▶ Work item
Your answer is one number, how many lines in the entries include "Internet".

▶ Collected data
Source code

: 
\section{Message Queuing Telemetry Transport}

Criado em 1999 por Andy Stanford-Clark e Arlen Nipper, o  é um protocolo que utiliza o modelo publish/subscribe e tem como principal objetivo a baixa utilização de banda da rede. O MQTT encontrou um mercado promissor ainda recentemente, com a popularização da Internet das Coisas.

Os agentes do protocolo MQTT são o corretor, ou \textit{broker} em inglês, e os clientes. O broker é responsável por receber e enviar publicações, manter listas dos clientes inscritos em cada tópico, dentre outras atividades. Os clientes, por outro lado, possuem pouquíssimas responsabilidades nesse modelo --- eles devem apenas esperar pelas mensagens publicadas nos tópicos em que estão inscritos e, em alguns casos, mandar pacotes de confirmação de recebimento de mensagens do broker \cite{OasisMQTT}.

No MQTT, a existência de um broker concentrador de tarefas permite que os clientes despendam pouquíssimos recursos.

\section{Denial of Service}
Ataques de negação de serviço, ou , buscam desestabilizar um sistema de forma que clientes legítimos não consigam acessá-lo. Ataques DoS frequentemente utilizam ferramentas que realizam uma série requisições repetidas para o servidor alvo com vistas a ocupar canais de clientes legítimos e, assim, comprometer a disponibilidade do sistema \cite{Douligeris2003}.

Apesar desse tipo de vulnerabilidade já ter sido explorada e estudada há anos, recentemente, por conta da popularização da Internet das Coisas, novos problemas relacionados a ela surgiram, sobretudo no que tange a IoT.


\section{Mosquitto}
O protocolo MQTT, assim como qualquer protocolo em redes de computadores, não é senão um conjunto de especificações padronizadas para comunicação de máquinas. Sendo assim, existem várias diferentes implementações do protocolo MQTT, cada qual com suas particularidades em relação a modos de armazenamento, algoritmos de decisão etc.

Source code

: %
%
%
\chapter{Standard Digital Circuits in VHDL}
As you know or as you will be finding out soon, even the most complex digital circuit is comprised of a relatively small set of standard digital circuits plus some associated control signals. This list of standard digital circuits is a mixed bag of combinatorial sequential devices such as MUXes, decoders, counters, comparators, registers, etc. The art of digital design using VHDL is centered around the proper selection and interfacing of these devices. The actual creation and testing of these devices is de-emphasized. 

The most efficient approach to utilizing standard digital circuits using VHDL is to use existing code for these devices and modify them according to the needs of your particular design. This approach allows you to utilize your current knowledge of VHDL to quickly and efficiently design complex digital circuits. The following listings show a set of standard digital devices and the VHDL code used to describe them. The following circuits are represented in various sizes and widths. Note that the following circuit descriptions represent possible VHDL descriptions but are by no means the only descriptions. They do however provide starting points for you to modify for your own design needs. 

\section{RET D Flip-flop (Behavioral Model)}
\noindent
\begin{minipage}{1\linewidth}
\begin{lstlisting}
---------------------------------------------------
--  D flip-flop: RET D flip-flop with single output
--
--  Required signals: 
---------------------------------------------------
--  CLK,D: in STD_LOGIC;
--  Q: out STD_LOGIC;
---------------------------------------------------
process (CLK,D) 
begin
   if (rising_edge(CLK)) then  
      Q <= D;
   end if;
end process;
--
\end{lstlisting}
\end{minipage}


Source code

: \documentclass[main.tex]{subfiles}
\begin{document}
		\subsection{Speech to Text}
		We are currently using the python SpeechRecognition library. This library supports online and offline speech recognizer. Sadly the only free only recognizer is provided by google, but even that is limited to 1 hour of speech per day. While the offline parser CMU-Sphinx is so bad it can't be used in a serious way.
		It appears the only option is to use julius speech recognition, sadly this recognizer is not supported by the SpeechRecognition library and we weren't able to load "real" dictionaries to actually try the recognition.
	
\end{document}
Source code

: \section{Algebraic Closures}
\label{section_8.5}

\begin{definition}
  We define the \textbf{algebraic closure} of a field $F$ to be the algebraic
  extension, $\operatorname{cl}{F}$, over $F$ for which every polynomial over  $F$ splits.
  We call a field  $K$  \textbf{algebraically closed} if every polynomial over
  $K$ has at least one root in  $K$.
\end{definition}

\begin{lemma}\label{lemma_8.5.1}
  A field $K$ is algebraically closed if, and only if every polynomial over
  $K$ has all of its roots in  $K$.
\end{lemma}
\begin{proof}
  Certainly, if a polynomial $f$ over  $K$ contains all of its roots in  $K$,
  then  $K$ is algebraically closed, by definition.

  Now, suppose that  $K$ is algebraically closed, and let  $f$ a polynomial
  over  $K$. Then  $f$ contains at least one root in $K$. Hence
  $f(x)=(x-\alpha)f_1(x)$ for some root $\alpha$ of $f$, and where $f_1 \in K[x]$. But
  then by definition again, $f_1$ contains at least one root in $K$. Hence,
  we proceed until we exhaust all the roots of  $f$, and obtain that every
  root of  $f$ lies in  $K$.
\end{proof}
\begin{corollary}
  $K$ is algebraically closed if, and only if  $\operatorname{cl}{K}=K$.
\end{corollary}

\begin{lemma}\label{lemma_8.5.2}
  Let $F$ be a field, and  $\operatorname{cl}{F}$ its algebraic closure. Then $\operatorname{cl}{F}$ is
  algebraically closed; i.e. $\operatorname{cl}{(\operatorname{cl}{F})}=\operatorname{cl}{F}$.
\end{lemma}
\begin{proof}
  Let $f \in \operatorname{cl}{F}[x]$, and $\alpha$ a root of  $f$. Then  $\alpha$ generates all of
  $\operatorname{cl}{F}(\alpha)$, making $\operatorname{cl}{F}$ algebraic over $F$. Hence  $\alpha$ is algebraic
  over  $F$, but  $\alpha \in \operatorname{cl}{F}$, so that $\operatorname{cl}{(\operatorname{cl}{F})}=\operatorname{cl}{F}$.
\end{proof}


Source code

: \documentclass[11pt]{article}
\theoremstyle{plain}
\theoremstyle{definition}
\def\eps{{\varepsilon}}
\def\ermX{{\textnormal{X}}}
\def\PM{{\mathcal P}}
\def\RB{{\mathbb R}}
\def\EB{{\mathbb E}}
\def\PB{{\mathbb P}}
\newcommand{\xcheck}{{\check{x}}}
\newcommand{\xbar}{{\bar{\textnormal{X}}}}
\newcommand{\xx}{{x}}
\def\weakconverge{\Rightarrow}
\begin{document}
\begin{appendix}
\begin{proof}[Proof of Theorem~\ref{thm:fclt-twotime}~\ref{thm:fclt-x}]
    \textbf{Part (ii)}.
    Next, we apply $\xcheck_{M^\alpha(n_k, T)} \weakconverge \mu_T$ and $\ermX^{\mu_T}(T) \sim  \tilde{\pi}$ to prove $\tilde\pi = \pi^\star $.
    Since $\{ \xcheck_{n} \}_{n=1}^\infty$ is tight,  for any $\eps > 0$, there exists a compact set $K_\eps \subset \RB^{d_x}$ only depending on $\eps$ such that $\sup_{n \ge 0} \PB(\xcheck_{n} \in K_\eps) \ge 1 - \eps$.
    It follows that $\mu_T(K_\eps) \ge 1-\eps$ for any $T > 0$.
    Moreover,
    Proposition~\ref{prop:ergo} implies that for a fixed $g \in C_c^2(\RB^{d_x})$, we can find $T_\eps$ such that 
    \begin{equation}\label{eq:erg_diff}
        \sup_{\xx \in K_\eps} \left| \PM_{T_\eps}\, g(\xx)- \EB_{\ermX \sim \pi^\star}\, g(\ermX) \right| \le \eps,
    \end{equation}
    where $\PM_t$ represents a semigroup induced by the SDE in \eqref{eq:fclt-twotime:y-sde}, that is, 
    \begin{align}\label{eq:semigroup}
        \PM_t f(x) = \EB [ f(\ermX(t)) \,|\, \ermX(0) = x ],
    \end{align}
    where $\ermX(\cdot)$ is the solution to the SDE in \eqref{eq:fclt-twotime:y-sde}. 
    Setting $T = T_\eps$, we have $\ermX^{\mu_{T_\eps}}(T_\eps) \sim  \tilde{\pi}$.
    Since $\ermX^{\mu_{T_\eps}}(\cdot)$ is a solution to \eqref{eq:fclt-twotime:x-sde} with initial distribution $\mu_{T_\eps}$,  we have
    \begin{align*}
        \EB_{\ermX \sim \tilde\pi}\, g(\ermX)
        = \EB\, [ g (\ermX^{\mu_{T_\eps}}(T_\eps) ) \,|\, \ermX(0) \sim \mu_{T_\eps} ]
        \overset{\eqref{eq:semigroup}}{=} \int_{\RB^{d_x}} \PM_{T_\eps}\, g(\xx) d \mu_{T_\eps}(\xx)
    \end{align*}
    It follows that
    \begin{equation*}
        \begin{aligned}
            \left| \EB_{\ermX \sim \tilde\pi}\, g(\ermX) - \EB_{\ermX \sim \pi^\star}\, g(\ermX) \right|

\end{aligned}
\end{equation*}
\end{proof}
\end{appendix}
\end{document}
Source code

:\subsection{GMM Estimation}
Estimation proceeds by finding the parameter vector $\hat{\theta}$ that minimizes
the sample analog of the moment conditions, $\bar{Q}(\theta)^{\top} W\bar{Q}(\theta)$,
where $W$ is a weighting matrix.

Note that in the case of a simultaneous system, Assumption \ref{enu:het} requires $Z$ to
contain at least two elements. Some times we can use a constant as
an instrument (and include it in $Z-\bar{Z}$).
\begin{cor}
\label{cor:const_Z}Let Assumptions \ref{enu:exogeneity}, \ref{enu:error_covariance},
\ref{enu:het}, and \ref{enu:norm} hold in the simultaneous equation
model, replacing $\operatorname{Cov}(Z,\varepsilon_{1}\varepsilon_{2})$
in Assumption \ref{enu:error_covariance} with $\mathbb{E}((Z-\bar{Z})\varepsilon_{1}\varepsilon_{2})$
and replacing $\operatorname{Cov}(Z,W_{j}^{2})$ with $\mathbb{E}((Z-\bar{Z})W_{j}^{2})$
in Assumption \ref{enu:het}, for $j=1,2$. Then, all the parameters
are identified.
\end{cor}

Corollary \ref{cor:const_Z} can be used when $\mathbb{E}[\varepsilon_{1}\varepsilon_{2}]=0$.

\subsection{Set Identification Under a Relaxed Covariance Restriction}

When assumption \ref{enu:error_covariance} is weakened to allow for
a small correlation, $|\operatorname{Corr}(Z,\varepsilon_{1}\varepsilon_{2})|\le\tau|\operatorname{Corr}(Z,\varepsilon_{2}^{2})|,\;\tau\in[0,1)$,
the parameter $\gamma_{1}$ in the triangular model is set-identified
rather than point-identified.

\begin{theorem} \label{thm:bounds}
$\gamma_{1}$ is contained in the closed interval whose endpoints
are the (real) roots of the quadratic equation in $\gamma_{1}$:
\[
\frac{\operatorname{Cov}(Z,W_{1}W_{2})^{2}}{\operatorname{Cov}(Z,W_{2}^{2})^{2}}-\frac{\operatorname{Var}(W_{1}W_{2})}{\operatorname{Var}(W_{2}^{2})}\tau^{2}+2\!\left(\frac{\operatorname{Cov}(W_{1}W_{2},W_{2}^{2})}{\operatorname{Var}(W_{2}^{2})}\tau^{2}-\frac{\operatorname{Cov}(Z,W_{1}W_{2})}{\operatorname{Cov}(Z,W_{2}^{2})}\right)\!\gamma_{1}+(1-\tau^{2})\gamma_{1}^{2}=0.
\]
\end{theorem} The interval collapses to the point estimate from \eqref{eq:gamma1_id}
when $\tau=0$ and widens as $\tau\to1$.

▶ Finished task
2